------ RECORDS SUPPLIED ------

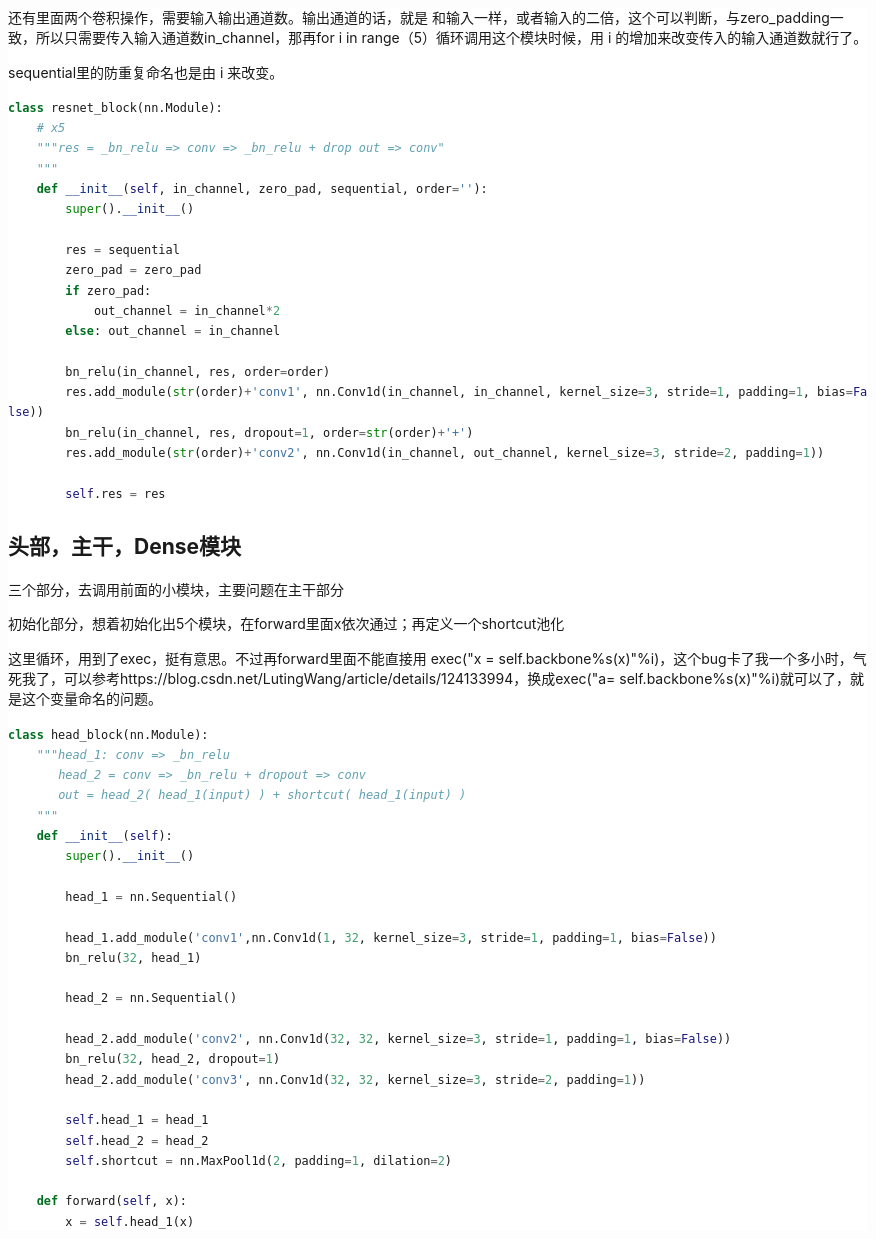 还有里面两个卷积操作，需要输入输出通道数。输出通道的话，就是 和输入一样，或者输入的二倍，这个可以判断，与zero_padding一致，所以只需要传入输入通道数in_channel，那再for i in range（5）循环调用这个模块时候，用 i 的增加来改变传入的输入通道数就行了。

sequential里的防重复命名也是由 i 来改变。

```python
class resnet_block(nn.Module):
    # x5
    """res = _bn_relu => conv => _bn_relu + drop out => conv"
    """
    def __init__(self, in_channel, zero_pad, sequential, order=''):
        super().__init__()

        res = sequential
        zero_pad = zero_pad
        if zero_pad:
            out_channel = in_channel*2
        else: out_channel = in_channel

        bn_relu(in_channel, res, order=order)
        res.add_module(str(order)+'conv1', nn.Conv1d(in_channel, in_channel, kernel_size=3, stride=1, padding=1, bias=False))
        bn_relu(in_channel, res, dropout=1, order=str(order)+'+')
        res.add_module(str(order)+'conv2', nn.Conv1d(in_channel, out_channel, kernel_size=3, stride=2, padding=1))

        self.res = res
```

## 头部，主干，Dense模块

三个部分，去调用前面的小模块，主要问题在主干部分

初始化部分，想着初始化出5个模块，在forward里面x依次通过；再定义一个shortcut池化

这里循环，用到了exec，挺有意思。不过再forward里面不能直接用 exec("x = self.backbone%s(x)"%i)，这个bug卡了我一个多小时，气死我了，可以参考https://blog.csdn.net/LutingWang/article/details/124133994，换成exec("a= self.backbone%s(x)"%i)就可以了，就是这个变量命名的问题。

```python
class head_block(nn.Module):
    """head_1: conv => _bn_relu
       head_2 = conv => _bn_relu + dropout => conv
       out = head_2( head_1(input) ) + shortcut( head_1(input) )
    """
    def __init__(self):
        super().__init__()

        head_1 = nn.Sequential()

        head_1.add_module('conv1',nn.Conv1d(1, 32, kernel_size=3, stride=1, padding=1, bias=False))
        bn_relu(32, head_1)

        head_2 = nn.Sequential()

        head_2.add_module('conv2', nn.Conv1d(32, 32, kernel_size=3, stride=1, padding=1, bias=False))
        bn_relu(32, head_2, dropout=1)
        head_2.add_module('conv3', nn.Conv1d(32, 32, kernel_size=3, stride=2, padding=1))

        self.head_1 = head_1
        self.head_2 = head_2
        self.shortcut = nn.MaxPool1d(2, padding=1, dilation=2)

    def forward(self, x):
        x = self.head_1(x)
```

------

• _WHAT IS BEING ASKED_: The goal is an exact reprint of the entries, leaving out the pictures.

• _RESULT_:
 还有里面两个卷积操作，需要输入输出通道数。输出通道的话，就是 和输入一样，或者输入的二倍，这个可以判断，与zero_padding一致，所以只需要传入输入通道数in_channel，那再for i in range（5）循环调用这个模块时候，用 i 的增加来改变传入的输入通道数就行了。

sequential里的防重复命名也是由 i 来改变。

```python
class resnet_block(nn.Module):
    # x5
    """res = _bn_relu => conv => _bn_relu + drop out => conv"
    """
    def __init__(self, in_channel, zero_pad, sequential, order=''):
        super().__init__()

        res = sequential
        zero_pad = zero_pad
        if zero_pad:
            out_channel = in_channel*2
        else: out_channel = in_channel

        bn_relu(in_channel, res, order=order)
        res.add_module(str(order)+'conv1', nn.Conv1d(in_channel, in_channel, kernel_size=3, stride=1, padding=1, bias=False))
        bn_relu(in_channel, res, dropout=1, order=str(order)+'+')
        res.add_module(str(order)+'conv2', nn.Conv1d(in_channel, out_channel, kernel_size=3, stride=2, padding=1))

        self.res = res
```

## 头部，主干，Dense模块

三个部分，去调用前面的小模块，主要问题在主干部分

初始化部分，想着初始化出5个模块，在forward里面x依次通过；再定义一个shortcut池化

这里循环，用到了exec，挺有意思。不过再forward里面不能直接用 exec("x = self.backbone%s(x)"%i)，这个bug卡了我一个多小时，气死我了，可以参考https://blog.csdn.net/LutingWang/article/details/124133994，换成exec("a= self.backbone%s(x)"%i)就可以了，就是这个变量命名的问题。

```python
class head_block(nn.Module):
    """head_1: conv => _bn_relu
       head_2 = conv => _bn_relu + dropout => conv
       out = head_2( head_1(input) ) + shortcut( head_1(input) )
    """
    def __init__(self):
        super().__init__()

        head_1 = nn.Sequential()

        head_1.add_module('conv1',nn.Conv1d(1, 32, kernel_size=3, stride=1, padding=1, bias=False))
        bn_relu(32, head_1)

        head_2 = nn.Sequential()

        head_2.add_module('conv2', nn.Conv1d(32, 32, kernel_size=3, stride=1, padding=1, bias=False))
        bn_relu(32, head_2, dropout=1)
        head_2.add_module('conv3', nn.Conv1d(32, 32, kernel_size=3, stride=2, padding=1))

        self.head_1 = head_1
        self.head_2 = head_2
        self.shortcut = nn.MaxPool1d(2, padding=1, dilation=2)

    def forward(self, x):
        x = self.head_1(x)
```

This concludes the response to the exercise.